┌──
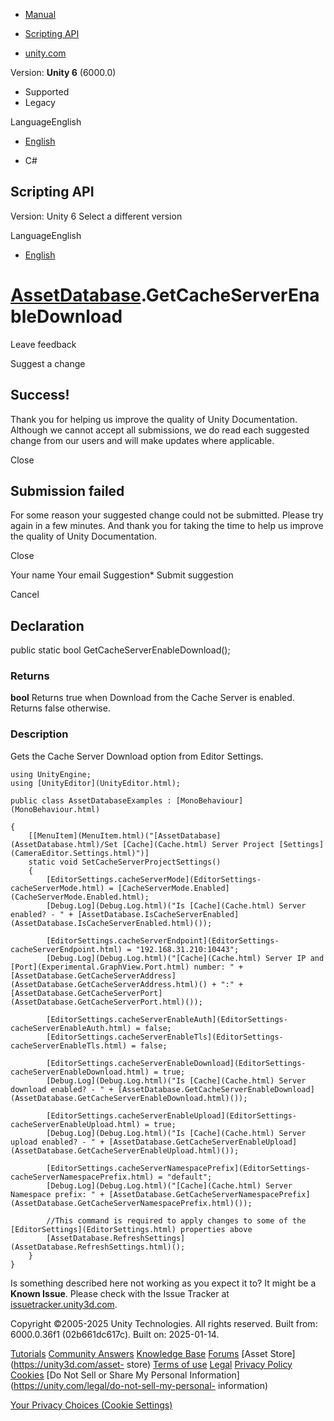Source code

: [ ]()

  * [Manual](../Manual/index.html)
  * [Scripting API](../ScriptReference/index.html)

  * [unity.com](https://unity.com/)

Version: **Unity 6** (6000.0)

  * Supported
  * Legacy

LanguageEnglish

  * [English]()

  * C#

[ ](https://docs.unity3d.com)

## Scripting API

Version: Unity 6 Select a different version

LanguageEnglish

  * [English]()

#  [AssetDatabase](AssetDatabase.html).GetCacheServerEnableDownload

Leave feedback

Suggest a change

## Success!

Thank you for helping us improve the quality of Unity Documentation. Although
we cannot accept all submissions, we do read each suggested change from our
users and will make updates where applicable.

Close

## Submission failed

For some reason your suggested change could not be submitted. Please <a>try
again</a> in a few minutes. And thank you for taking the time to help us
improve the quality of Unity Documentation.

Close

Your name Your email Suggestion* Submit suggestion

Cancel

[ ]()

## Declaration

public static bool GetCacheServerEnableDownload();

### Returns

**bool** Returns true when Download from the Cache Server is enabled. Returns
false otherwise.

### Description

Gets the Cache Server Download option from Editor Settings.

    
    
    using UnityEngine;
    using [UnityEditor](UnityEditor.html);  
      
    public class AssetDatabaseExamples : [MonoBehaviour](MonoBehaviour.html)  
      
    {
        [[MenuItem](MenuItem.html)("[AssetDatabase](AssetDatabase.html)/Set [Cache](Cache.html) Server Project [Settings](CameraEditor.Settings.html)")]
        static void SetCacheServerProjectSettings()
        {
            [EditorSettings.cacheServerMode](EditorSettings-cacheServerMode.html) = [CacheServerMode.Enabled](CacheServerMode.Enabled.html);
            [Debug.Log](Debug.Log.html)("Is [Cache](Cache.html) Server enabled? - " + [AssetDatabase.IsCacheServerEnabled](AssetDatabase.IsCacheServerEnabled.html)());  
      
            [EditorSettings.cacheServerEndpoint](EditorSettings-cacheServerEndpoint.html) = "192.168.31.210:10443";
            [Debug.Log](Debug.Log.html)("[Cache](Cache.html) Server IP and [Port](Experimental.GraphView.Port.html) number: " + [AssetDatabase.GetCacheServerAddress](AssetDatabase.GetCacheServerAddress.html)() + ":" + [AssetDatabase.GetCacheServerPort](AssetDatabase.GetCacheServerPort.html)());  
      
            [EditorSettings.cacheServerEnableAuth](EditorSettings-cacheServerEnableAuth.html) = false;
            [EditorSettings.cacheServerEnableTls](EditorSettings-cacheServerEnableTls.html) = false;  
      
            [EditorSettings.cacheServerEnableDownload](EditorSettings-cacheServerEnableDownload.html) = true;
            [Debug.Log](Debug.Log.html)("Is [Cache](Cache.html) Server download enabled? - " + [AssetDatabase.GetCacheServerEnableDownload](AssetDatabase.GetCacheServerEnableDownload.html)());  
      
            [EditorSettings.cacheServerEnableUpload](EditorSettings-cacheServerEnableUpload.html) = true;
            [Debug.Log](Debug.Log.html)("Is [Cache](Cache.html) Server upload enabled? - " + [AssetDatabase.GetCacheServerEnableUpload](AssetDatabase.GetCacheServerEnableUpload.html)());  
      
            [EditorSettings.cacheServerNamespacePrefix](EditorSettings-cacheServerNamespacePrefix.html) = "default";
            [Debug.Log](Debug.Log.html)("[Cache](Cache.html) Server Namespace prefix: " + [AssetDatabase.GetCacheServerNamespacePrefix](AssetDatabase.GetCacheServerNamespacePrefix.html)());  
      
            //This command is required to apply changes to some of the [EditorSettings](EditorSettings.html) properties above
            [AssetDatabase.RefreshSettings](AssetDatabase.RefreshSettings.html)();
        }
    }

Is something described here not working as you expect it to? It might be a
**Known Issue**. Please check with the Issue Tracker at
[issuetracker.unity3d.com](https://issuetracker.unity3d.com).

Copyright ©2005-2025 Unity Technologies. All rights reserved. Built from:
6000.0.36f1 (02b661dc617c). Built on: 2025-01-14.

[Tutorials](https://unity3d.com/learn) [Community
Answers](https://answers.unity3d.com) [Knowledge
Base](https://support.unity3d.com/hc/en-us)
[Forums](https://forum.unity3d.com) [Asset Store](https://unity3d.com/asset-
store) [Terms of use](https://docs.unity3d.com/Manual/TermsOfUse.html)
[Legal](https://unity.com/legal) [Privacy
Policy](https://unity.com/legal/privacy-policy)
[Cookies](https://unity.com/legal/cookie-policy) [Do Not Sell or Share My
Personal Information](https://unity.com/legal/do-not-sell-my-personal-
information)

[Your Privacy Choices (Cookie Settings)](javascript:void\(0\);)


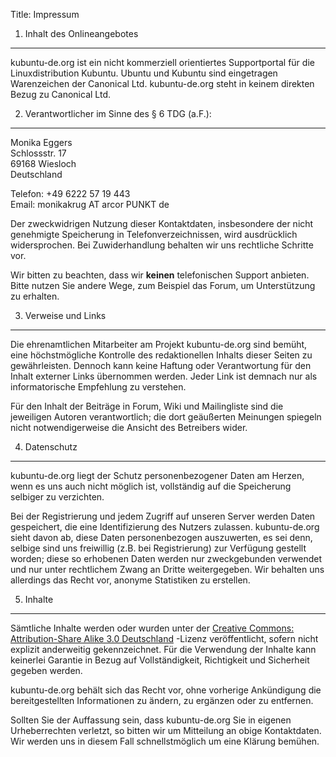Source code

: Title: Impressum

1. Inhalt des Onlineangebotes
-----------------------------

kubuntu-de.org ist ein nicht kommerziell orientiertes Supportportal für
die Linuxdistribution Kubuntu. Ubuntu und Kubuntu sind eingetragen
Warenzeichen der Canonical Ltd. kubuntu-de.org steht in keinem direkten
Bezug zu Canonical Ltd.

2. Verantwortlicher im Sinne des § 6 TDG (a.F.):
------------------------------------------------

Monika Eggers  
Schlossstr. 17  
69168 Wiesloch  
Deutschland

Telefon: +49 6222 57 19 443  
Email: monikakrug AT arcor PUNKT de

Der zweckwidrigen Nutzung dieser Kontaktdaten, insbesondere der nicht
genehmigte Speicherung in Telefonverzeichnissen, wird ausdrücklich
widersprochen. Bei Zuwiderhandlung behalten wir uns rechtliche Schritte
vor.

Wir bitten zu beachten, dass wir **keinen** telefonischen Support
anbieten. Bitte nutzen Sie andere Wege, zum Beispiel das Forum, um
Unterstützung zu erhalten.

3. Verweise und Links
---------------------

Die ehrenamtlichen Mitarbeiter am Projekt kubuntu-de.org sind bemüht,
eine höchstmögliche Kontrolle des redaktionellen Inhalts dieser Seiten
zu gewährleisten. Dennoch kann keine Haftung oder Verantwortung für den
Inhalt externer Links übernommen werden. Jeder Link ist demnach nur als
informatorische Empfehlung zu verstehen.

Für den Inhalt der Beiträge in Forum, Wiki und Mailingliste sind die
jeweiligen Autoren verantwortlich; die dort geäußerten Meinungen
spiegeln nicht notwendigerweise die Ansicht des Betreibers wider.

4. Datenschutz
--------------

kubuntu-de.org liegt der Schutz personenbezogener Daten am Herzen, wenn
es uns auch nicht möglich ist, vollständig auf die Speicherung selbiger
zu verzichten.

Bei der Registrierung und jedem Zugriff auf unseren Server werden Daten
gespeichert, die eine Identifizierung des Nutzers zulassen.
kubuntu-de.org sieht davon ab, diese Daten personenbezogen auszuwerten,
es sei denn, selbige sind uns freiwillig (z.B. bei Registrierung) zur
Verfügung gestellt worden; diese so erhobenen Daten werden nur
zweckgebunden verwendet und nur unter rechtlichem Zwang an Dritte
weitergegeben. Wir behalten uns allerdings das Recht vor, anonyme
Statistiken zu erstellen.

5. Inhalte
----------

Sämtliche Inhalte werden oder wurden unter der [Creative Commons: Attribution-Share Alike 3.0 Deutschland](http://creativecommons.org/licenses/by-sa/3.0/de/)
-Lizenz veröffentlicht, sofern nicht explizit anderweitig gekennzeichnet.
Für die Verwendung der Inhalte kann keinerlei Garantie in Bezug auf
Vollständigkeit, Richtigkeit und Sicherheit gegeben werden.

kubuntu-de.org behält sich das Recht vor, ohne vorherige Ankündigung die
bereitgestellten Informationen zu ändern, zu ergänzen oder zu entfernen.

Sollten Sie der Auffassung sein, dass kubuntu-de.org Sie in eigenen
Urheberrechten verletzt, so bitten wir um Mitteilung an obige
Kontaktdaten. Wir werden uns in diesem Fall schnellstmöglich um eine
Klärung bemühen.
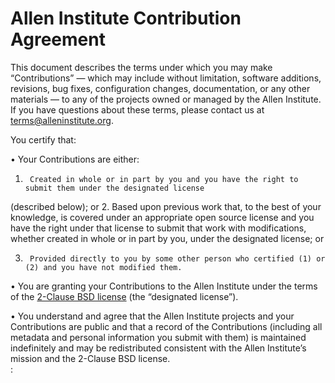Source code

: # Allen Institute Contribution Agreement

This document describes the terms under which you may make “Contributions” — 
which may include without limitation, software additions, revisions, bug fixes, configuration changes,
documentation, or any other materials — to any of the projects owned or managed by the Allen Institute.
If you have questions about these terms, please contact us at terms@alleninstitute.org.  

You certify that:

•       Your Contributions are either:

1.      Created in whole or in part by you and you have the right to submit them under the designated license 
(described below); or
2.      Based upon previous work that, to the best of your knowledge, is covered under an appropriate 
open source license and you have the right under that license to submit that work with modifications,
whether created in whole or in part by you, under the designated license; or

3.      Provided directly to you by some other person who certified (1) or (2) and you have not modified them.

•       You are granting your Contributions to the Allen Institute under the terms of the [2-Clause BSD license](https://opensource.org/licenses/BSD-2-Clause)
(the “designated license”).

•       You understand and agree that the Allen Institute projects and your Contributions are public and that 
a record of the Contributions (including all metadata and personal information you submit with them) is 
maintained indefinitely and may be redistributed consistent with the Allen Institute’s mission and the 
2-Clause BSD license.  
:
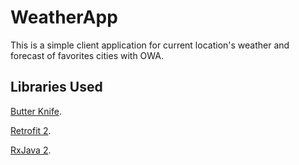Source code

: # WeatherApp

This is a simple client application for current location's weather and  forecast of favorites cities  with OWA.

## Libraries Used

[Butter Knife](http://jakewharton.github.io/butterknife/).

[Retrofit 2](https://square.github.io/retrofit/).

[RxJava 2](https://github.com/ReactiveX/RxJava).
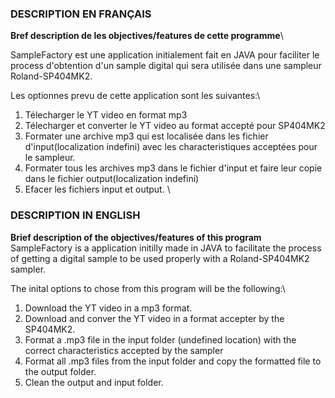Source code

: ### DESCRIPTION EN FRANÇAIS
**Bref description de les objectives/features de cette programme**\

SampleFactory est une application initialement fait en JAVA pour faciliter le process d'obtention d'un sample digital qui sera utilisée dans une sampleur Roland-SP404MK2.

Les optionnes prevu de cette application sont les suivantes:\
1. Télecharger le YT video en format mp3
2. Télecharger et converter le YT video au format accepté pour SP404MK2
3. Formater une archive mp3 qui est localisée dans les fichier d'input(localization indefini) avec les characteristiques acceptées pour le sampleur.
4. Formater tous les archives mp3 dans le fichier d'input et faire leur copie dans le fichier output(localization indefini)
5. Efacer les fichiers input et output.
\
### DESCRIPTION IN ENGLISH

**Brief description of the objectives/features of this program**\
SampleFactory is a application initilly made in JAVA to facilitate the process of getting a digital sample to be used properly with a Roland-SP404MK2 sampler.

The inital options to chose from this program will be the following:\
1. Download the YT video in a mp3 format.
2. Download and conver the YT video in a format accepter by the SP404MK2.
3. Format a .mp3 file in the input folder (undefined location) with the correct characteristics accepted by the sampler
4. Format all .mp3 files from the input folder and copy the formatted file to the output folder.
5. Clean the output and input folder.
└──
Go line by line through the data and copy any that contain "whole".

- **Written solution**:
1.      Created in whole or in part by you and you have the right to submit them under the designated license 
whether created in whole or in part by you, under the designated license; or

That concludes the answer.